Permettetemi di accennare
brevemente a due riforme:
la pianificazione ospedaliera
e il Consiglio degli anziani.
Non si tratta di tagliare posti letto,
di chiudere cliniche, di pregiudicare una regione o di privatizzare gli
ospedali. L'obiettivo è di ottimizzare l'offerta di cure ospedaliere,
evitando i doppioni, contenendo le spese e creando un sistema complementare
tra pubblico e privato.
Il progetto di
pianificazione ospedaliera è davanti al Consiglio di Stato. Il Governo
ascolterà in una delle prossime sedute i principali attori del sistema
sanitario cantonale. Poi il progetto si concretizzerà ulteriormente e
diventerà messaggio governativo e decreto legislativo.
E' mia intenzione
informare l’utenza, ossia la
popolazione, direttamente, nel corso di alcuni incontri pubblici nel corso del
mese di ottobre (il primo in Valle Maggia). Informare e ascoltare poiché
l'ospedale è di tutti, non solo degli addetti ai lavori.
Perciò questa seconda
pianificazione, la prima è stata bocciata dal Consiglio federale, la faremo
assieme, cantone, regioni e comuni, esperti e popolazione.
Col medesimo intento partecipativo
abbiamo lanciato il progetto
"Consiglio degli
anziani" che è stato
ribattezzato "il parlamentino della terza età".
La vecchiaia è un
patrimonio non un costo sociale.
Dobbiamo sfruttare
questo capitale.
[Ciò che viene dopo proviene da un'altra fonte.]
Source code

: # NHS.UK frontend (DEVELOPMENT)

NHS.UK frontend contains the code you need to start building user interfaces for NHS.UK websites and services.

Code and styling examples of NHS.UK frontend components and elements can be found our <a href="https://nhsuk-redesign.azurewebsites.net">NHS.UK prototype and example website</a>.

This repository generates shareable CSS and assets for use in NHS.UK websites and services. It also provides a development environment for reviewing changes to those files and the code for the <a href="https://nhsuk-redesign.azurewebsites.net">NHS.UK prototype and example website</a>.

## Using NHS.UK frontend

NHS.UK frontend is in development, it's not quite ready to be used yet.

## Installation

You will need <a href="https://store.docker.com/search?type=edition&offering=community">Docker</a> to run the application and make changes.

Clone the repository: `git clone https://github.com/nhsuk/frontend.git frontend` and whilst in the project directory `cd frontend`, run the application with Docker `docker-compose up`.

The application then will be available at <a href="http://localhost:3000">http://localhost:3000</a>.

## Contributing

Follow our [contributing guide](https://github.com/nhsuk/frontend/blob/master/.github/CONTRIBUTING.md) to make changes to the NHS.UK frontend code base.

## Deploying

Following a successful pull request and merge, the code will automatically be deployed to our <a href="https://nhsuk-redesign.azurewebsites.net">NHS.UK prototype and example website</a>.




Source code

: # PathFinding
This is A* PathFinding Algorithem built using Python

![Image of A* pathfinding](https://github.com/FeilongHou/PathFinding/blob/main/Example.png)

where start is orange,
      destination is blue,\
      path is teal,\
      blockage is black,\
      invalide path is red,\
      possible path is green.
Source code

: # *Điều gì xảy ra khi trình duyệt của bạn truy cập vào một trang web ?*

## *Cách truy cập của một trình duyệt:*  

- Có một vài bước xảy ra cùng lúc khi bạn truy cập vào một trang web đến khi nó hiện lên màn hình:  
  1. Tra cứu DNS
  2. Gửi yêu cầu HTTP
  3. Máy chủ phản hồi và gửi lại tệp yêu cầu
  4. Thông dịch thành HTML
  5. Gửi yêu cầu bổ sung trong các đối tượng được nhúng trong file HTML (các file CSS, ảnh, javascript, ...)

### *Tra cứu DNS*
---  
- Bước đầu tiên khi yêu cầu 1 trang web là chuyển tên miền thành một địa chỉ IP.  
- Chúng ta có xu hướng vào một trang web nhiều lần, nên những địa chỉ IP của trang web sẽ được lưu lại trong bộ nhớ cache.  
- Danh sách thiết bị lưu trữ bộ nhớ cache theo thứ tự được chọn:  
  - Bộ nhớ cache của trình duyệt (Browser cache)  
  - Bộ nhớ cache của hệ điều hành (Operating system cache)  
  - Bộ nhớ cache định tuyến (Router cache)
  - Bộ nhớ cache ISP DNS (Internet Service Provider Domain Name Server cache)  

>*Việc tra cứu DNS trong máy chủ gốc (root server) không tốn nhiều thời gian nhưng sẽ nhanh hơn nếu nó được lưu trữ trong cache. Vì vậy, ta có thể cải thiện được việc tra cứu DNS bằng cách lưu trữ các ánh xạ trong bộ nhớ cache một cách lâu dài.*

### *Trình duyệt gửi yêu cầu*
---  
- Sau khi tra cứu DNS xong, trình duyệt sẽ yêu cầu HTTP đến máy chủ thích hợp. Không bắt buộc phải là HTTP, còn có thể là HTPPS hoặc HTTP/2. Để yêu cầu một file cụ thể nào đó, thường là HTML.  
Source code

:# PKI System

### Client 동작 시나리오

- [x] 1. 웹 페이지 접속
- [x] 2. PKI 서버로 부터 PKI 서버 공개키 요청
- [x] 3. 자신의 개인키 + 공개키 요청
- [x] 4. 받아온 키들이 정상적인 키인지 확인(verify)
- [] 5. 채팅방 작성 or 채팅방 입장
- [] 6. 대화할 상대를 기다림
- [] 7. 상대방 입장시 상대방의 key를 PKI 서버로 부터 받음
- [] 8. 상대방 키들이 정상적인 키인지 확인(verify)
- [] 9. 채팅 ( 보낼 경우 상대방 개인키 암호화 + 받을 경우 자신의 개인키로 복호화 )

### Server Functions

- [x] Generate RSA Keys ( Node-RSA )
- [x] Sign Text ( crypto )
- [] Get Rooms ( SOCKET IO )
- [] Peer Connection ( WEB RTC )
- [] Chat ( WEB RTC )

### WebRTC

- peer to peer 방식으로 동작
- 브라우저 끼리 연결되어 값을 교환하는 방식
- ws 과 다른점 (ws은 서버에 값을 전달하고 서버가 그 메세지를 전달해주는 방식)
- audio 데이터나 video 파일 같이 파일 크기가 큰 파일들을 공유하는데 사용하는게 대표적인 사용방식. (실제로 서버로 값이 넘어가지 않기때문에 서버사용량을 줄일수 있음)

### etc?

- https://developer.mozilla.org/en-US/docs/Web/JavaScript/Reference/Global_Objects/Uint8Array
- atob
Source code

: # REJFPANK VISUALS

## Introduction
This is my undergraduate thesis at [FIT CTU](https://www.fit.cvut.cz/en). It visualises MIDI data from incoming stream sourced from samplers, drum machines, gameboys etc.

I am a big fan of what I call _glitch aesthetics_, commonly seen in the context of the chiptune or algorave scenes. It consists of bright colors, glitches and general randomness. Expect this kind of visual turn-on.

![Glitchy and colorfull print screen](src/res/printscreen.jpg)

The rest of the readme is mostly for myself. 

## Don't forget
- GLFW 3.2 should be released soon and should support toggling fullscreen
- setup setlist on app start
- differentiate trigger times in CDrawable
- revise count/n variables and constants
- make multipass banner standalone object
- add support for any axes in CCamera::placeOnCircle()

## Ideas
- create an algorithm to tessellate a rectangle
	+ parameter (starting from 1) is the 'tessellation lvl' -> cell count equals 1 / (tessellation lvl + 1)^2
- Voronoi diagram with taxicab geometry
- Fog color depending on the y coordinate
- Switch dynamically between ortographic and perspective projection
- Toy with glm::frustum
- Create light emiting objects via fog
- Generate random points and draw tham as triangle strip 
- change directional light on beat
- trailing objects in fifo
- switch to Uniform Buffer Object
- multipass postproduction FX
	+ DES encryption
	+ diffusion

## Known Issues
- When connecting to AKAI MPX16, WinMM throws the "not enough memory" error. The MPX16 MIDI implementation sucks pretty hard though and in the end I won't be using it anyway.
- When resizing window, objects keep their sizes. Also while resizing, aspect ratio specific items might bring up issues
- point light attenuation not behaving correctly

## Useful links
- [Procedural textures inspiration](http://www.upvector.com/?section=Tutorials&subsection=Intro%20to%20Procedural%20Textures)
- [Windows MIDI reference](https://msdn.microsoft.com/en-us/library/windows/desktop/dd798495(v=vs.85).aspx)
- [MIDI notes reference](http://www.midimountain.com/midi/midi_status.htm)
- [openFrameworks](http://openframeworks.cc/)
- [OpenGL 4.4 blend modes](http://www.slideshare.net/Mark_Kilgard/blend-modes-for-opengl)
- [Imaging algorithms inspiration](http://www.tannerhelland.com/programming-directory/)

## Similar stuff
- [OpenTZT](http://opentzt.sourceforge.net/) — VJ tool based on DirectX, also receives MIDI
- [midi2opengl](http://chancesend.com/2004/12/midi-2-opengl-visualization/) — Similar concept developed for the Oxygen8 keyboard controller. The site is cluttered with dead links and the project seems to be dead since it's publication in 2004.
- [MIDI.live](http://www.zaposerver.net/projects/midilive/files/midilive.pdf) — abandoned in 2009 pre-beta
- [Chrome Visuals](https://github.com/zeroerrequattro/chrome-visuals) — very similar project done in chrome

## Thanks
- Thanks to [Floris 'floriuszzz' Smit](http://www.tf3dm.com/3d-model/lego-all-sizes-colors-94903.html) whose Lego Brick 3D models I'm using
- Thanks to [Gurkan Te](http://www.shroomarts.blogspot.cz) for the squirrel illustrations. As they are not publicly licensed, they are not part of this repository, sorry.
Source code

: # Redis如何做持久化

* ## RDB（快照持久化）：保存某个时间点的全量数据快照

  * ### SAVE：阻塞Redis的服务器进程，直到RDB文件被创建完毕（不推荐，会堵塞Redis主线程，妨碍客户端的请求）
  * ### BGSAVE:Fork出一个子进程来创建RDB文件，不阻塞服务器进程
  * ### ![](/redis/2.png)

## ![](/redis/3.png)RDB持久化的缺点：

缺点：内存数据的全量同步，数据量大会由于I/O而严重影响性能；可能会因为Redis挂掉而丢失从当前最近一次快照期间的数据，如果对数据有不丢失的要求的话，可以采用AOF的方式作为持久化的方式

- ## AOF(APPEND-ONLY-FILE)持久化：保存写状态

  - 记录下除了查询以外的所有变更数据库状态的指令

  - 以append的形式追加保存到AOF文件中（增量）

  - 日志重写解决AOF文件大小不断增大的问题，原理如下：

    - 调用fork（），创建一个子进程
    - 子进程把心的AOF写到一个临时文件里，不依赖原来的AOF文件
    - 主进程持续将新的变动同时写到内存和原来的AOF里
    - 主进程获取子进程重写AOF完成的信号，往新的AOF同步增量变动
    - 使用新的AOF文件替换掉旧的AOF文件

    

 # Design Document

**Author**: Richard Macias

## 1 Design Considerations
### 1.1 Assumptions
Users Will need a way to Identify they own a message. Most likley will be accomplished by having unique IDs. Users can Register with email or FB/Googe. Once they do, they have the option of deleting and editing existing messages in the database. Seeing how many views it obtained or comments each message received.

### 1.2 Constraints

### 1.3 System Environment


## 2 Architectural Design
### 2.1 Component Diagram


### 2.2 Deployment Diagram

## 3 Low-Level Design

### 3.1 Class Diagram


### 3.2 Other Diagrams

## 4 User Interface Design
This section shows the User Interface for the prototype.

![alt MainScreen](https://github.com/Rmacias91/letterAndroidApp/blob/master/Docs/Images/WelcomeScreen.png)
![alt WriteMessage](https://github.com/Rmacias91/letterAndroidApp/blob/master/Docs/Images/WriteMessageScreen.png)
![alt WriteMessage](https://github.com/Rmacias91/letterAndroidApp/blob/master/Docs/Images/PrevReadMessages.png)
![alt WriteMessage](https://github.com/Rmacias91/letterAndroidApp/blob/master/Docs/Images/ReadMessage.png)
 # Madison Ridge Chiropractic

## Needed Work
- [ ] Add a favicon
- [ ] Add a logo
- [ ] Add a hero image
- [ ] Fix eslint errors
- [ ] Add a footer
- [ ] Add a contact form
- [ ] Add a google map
Nelle vecchie democrazie gli anziani erano i senatori, i
saggi, i punti di riferimento, i buoni consiglieri.
Il Consiglio degli
anziani, che sperimentiamo a livello cantonale, dovrebbe essere riproposto a
livello comunale.
Anzi, soprattutto a
livello comunale, perché il comune è anche memoria storica ed esperienza
collettiva, anche quando con l'aggregazione si proietta nel futuro.